A green-friendly guide to summer in OhioWritten by Claudia Boyd-Barrett | | firstname.lastname@example.org
If the term “ecotourism” has you conjuring up images of canoe expeditions through the Amazon rainforest and Himalayan yoga retreats, think again.
There are plenty of interesting and ecologically friendly activities to be found here in Ohio, including in the Toledo area.
That’s good news if you’re on a budget or strapped for vacation time. It’s also a welcome relief for the planet, because by staying local this summer, you avoid adding to the huge carbon gas emissions that come from plane travel and long-distance car journeys.
“Travelers are becoming a lot more socially responsible and a lot more environmentally aware,” State Tourism Director Amir Eylon said. “It’s not just about going to the extremes of ecotourism, but just realizing what’s happening in your region.”
That realization can start by a simple trip to one of Toledo’s metroparks, or to the Magee Marsh Wildlife Area on the shores of Lake Erie. Here you can experience one of Ohio’s major, yet less-talked-about attractions: migrating birds.

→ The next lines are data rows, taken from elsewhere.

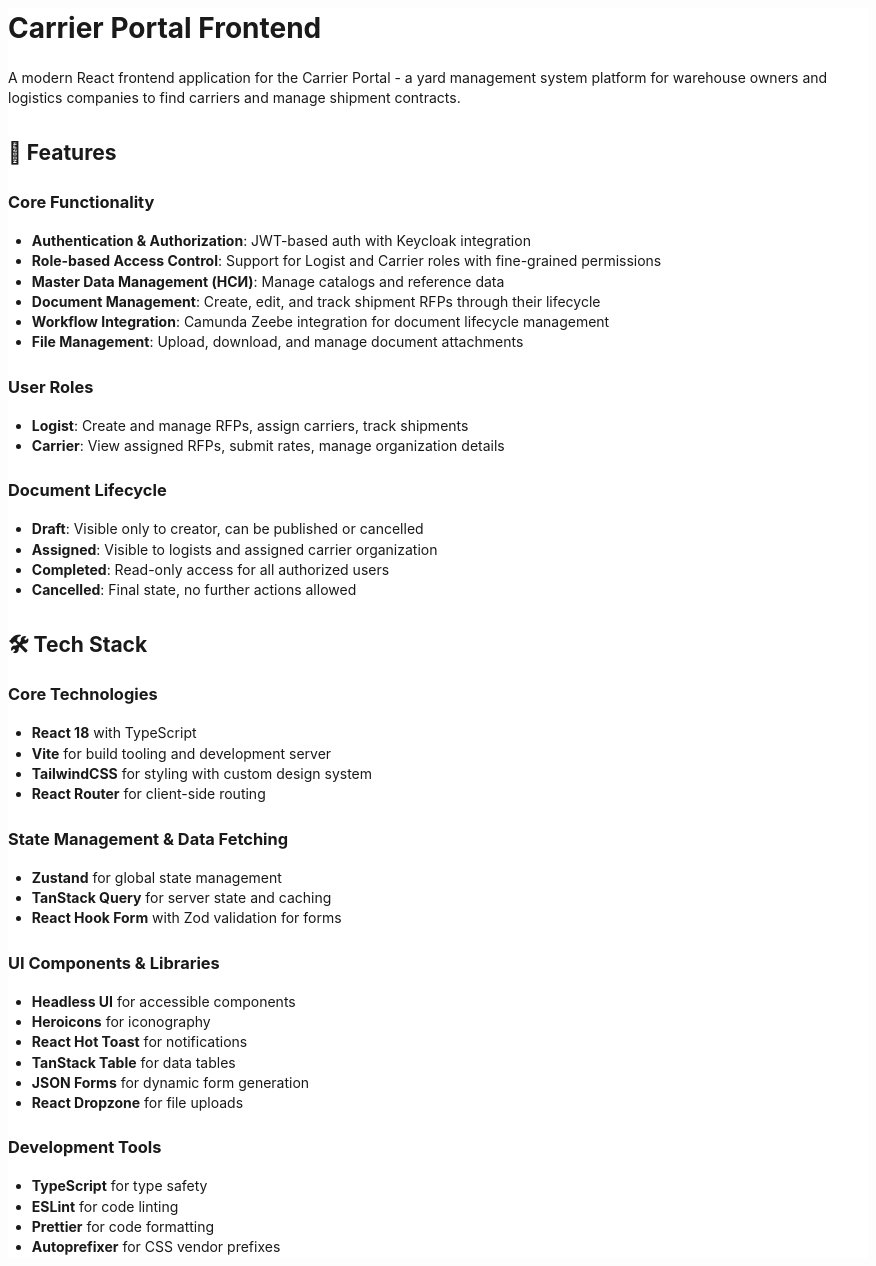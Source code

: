 # Carrier Portal Frontend

A modern React frontend application for the Carrier Portal - a yard management system platform for warehouse owners and logistics companies to find carriers and manage shipment contracts.

## 🚀 Features

### Core Functionality
- **Authentication & Authorization**: JWT-based auth with Keycloak integration
- **Role-based Access Control**: Support for Logist and Carrier roles with fine-grained permissions
- **Master Data Management (НСИ)**: Manage catalogs and reference data
- **Document Management**: Create, edit, and track shipment RFPs through their lifecycle
- **Workflow Integration**: Camunda Zeebe integration for document lifecycle management
- **File Management**: Upload, download, and manage document attachments

### User Roles
- **Logist**: Create and manage RFPs, assign carriers, track shipments
- **Carrier**: View assigned RFPs, submit rates, manage organization details

### Document Lifecycle
- **Draft**: Visible only to creator, can be published or cancelled
- **Assigned**: Visible to logists and assigned carrier organization
- **Completed**: Read-only access for all authorized users
- **Cancelled**: Final state, no further actions allowed

## 🛠 Tech Stack

### Core Technologies
- **React 18** with TypeScript
- **Vite** for build tooling and development server
- **TailwindCSS** for styling with custom design system
- **React Router** for client-side routing

### State Management & Data Fetching
- **Zustand** for global state management
- **TanStack Query** for server state and caching
- **React Hook Form** with Zod validation for forms

### UI Components & Libraries
- **Headless UI** for accessible components
- **Heroicons** for iconography
- **React Hot Toast** for notifications
- **TanStack Table** for data tables
- **JSON Forms** for dynamic form generation
- **React Dropzone** for file uploads

### Development Tools
- **TypeScript** for type safety
- **ESLint** for code linting
- **Prettier** for code formatting
- **Autoprefixer** for CSS vendor prefixes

May is the best month to see these birds.
“This time of the year is really special,” said metroparks spokesman Scott Carpenter, who recommends beginning birders take advantage of some of the metroparks’ organized birding activities. “People come from all over the country because of the number and variety of birds you see here.”
Toledo Area Metroparks offer plenty of other eco-themed activities, from guided hikes to educational workshops to canoeing courses. For kids, the parks’ nature summer camps have been expanded this year to include programs for preschoolers and teenagers. Park officials are expecting higher enrollment as more families decide to stay home in this cash-strapped economy, Carpenter said.
For anyone wanting to experience some zero-emissions travel from years gone by, Providence Metropark in Grand Rapids runs mule-drawn canal rides throughout the summer. For just a few dollars, visitors get to enjoy a one-hour ride led by historical interpreters dressed in costumes from the 1870s. Visitors can also take a free tour of a water-powered mill.
“As far as education, we really hit hard the role that Northwest Ohio played in transportation — not just in Toledo but across the nation,” said Beckie Finch, Toledo Metroparks director of historical programs. The canal ride offers “a whole world of education and experience that gives insights into how transportation plays a role in the environment today.”
Cathy Miller, the director of tourism for the Greater Toledo Convention and Visitors Bureau, offers her own list of green-friendly activities for Toledoans staying home this year. Among her favorites are the Toledo Botanical Gardens; the Toledo Farmers Market; The Butterfly House in WhiteHouse, Ohio; Country Lane Tree Farm in Genoa and the Schedel Arboretum and Gardens near Elmore. She said finding things to do locally is a good way to have fun on a tight budget.
“There are a lot of things that are free of charge in Toledo, and if it’s not free of charge, it’s just a nominal fee,” Miller said. For people staying in the area this summer, she recommends “just enjoying the natural resources you have around you and the pride of our community. The attractions we have here are just beautiful.”
Of course, those seeking eco-friendly fun slightly farther afield can still find plenty to do without leaving Ohio. Eylon recommended exploring the many state parks, visiting the wildlife habitats around Lake Erie and stopping at Sandusky’s green-certified “Great Wolf Lodge” waterpark.
Another ecotourism stop is Blue Rock Station in the Columbus area, a green homestead and farm made from recycled materials.
“The neat thing about Ohio is that it doesn’t matter what region of the state you’re in,” Eylon said. “There are great opportunities to engage in green activities no matter where you are.”